→ Excerpted data
══════════

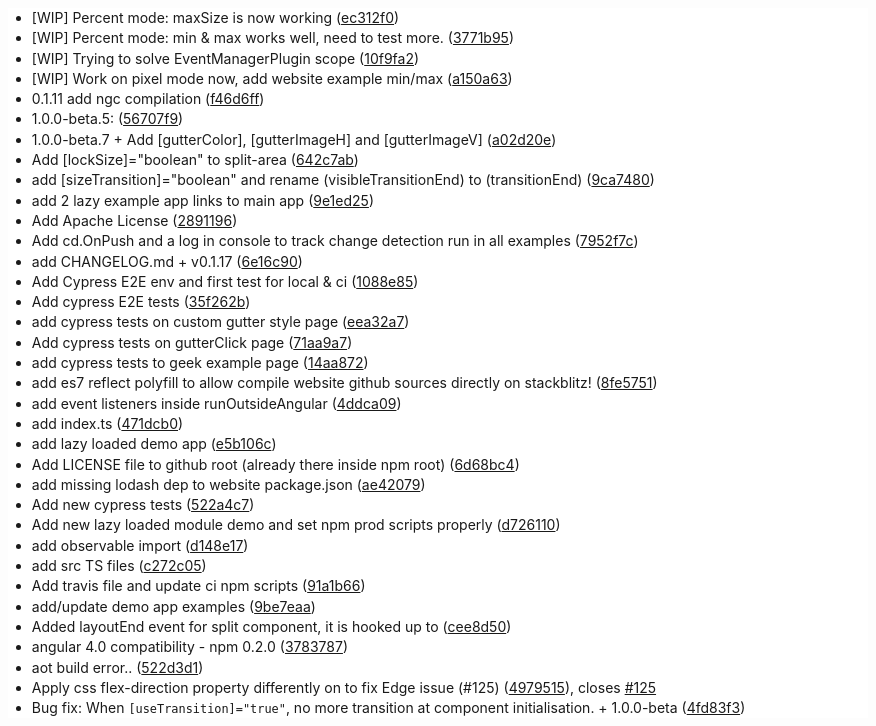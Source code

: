 - [WIP] Percent mode: maxSize is now working ([ec312f0](https://github.com/angular-split/angular-split/commit/ec312f0))
- [WIP] Percent mode: min & max works well, need to test more. ([3771b95](https://github.com/angular-split/angular-split/commit/3771b95))
- [WIP] Trying to solve EventManagerPlugin scope ([10f9fa2](https://github.com/angular-split/angular-split/commit/10f9fa2))
- [WIP] Work on pixel mode now, add website example min/max ([a150a63](https://github.com/angular-split/angular-split/commit/a150a63))
- 0.1.11 add ngc compilation ([f46d6ff](https://github.com/angular-split/angular-split/commit/f46d6ff))
- 1.0.0-beta.5: ([56707f9](https://github.com/angular-split/angular-split/commit/56707f9))
- 1.0.0-beta.7 + Add [gutterColor], [gutterImageH] and [gutterImageV] ([a02d20e](https://github.com/angular-split/angular-split/commit/a02d20e))
- Add [lockSize]="boolean" to split-area ([642c7ab](https://github.com/angular-split/angular-split/commit/642c7ab))
- add [sizeTransition]="boolean" and rename (visibleTransitionEnd) to (transitionEnd) ([9ca7480](https://github.com/angular-split/angular-split/commit/9ca7480))
- add 2 lazy example app links to main app ([9e1ed25](https://github.com/angular-split/angular-split/commit/9e1ed25))
- Add Apache License ([2891196](https://github.com/angular-split/angular-split/commit/2891196))
- Add cd.OnPush and a log in console to track change detection run in all examples ([7952f7c](https://github.com/angular-split/angular-split/commit/7952f7c))
- add CHANGELOG.md + v0.1.17 ([6e16c90](https://github.com/angular-split/angular-split/commit/6e16c90))
- Add Cypress E2E env and first test for local & ci ([1088e85](https://github.com/angular-split/angular-split/commit/1088e85))
- Add cypress E2E tests ([35f262b](https://github.com/angular-split/angular-split/commit/35f262b))
- add cypress tests on custom gutter style page ([eea32a7](https://github.com/angular-split/angular-split/commit/eea32a7))
- Add cypress tests on gutterClick page ([71aa9a7](https://github.com/angular-split/angular-split/commit/71aa9a7))
- add cypress tests to geek example page ([14aa872](https://github.com/angular-split/angular-split/commit/14aa872))
- add es7 reflect polyfill to allow compile website github sources directly on stackblitz! ([8fe5751](https://github.com/angular-split/angular-split/commit/8fe5751))
- add event listeners inside runOutsideAngular ([4ddca09](https://github.com/angular-split/angular-split/commit/4ddca09))
- add index.ts ([471dcb0](https://github.com/angular-split/angular-split/commit/471dcb0))
- add lazy loaded demo app ([e5b106c](https://github.com/angular-split/angular-split/commit/e5b106c))
- Add LICENSE file to github root (already there inside npm root) ([6d68bc4](https://github.com/angular-split/angular-split/commit/6d68bc4))
- add missing lodash dep to website package.json ([ae42079](https://github.com/angular-split/angular-split/commit/ae42079))
- Add new cypress tests ([522a4c7](https://github.com/angular-split/angular-split/commit/522a4c7))
- Add new lazy loaded module demo and set npm prod scripts properly ([d726110](https://github.com/angular-split/angular-split/commit/d726110))
- add observable import ([d148e17](https://github.com/angular-split/angular-split/commit/d148e17))
- add src TS files ([c272c05](https://github.com/angular-split/angular-split/commit/c272c05))
- Add travis file and update ci npm scripts ([91a1b66](https://github.com/angular-split/angular-split/commit/91a1b66))
- add/update demo app examples ([9be7eaa](https://github.com/angular-split/angular-split/commit/9be7eaa))
- Added layoutEnd event for split component, it is hooked up to ([cee8d50](https://github.com/angular-split/angular-split/commit/cee8d50))
- angular 4.0 compatibility - npm 0.2.0 ([3783787](https://github.com/angular-split/angular-split/commit/3783787))
- aot build error.. ([522d3d1](https://github.com/angular-split/angular-split/commit/522d3d1))
- Apply css flex-direction property differently on <as-split> to fix Edge issue (#125) ([4979515](https://github.com/angular-split/angular-split/commit/4979515)), closes [#125](https://github.com/angular-split/angular-split/issues/125)
- Bug fix: When `[useTransition]="true"`, no more transition at component initialisation. + 1.0.0-beta ([4fd83f3](https://github.com/angular-split/angular-split/commit/4fd83f3))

══════════

→ Task prompt
This task asks for the number of lines above that include the string "beta". Respond with that number only.

→ Response
3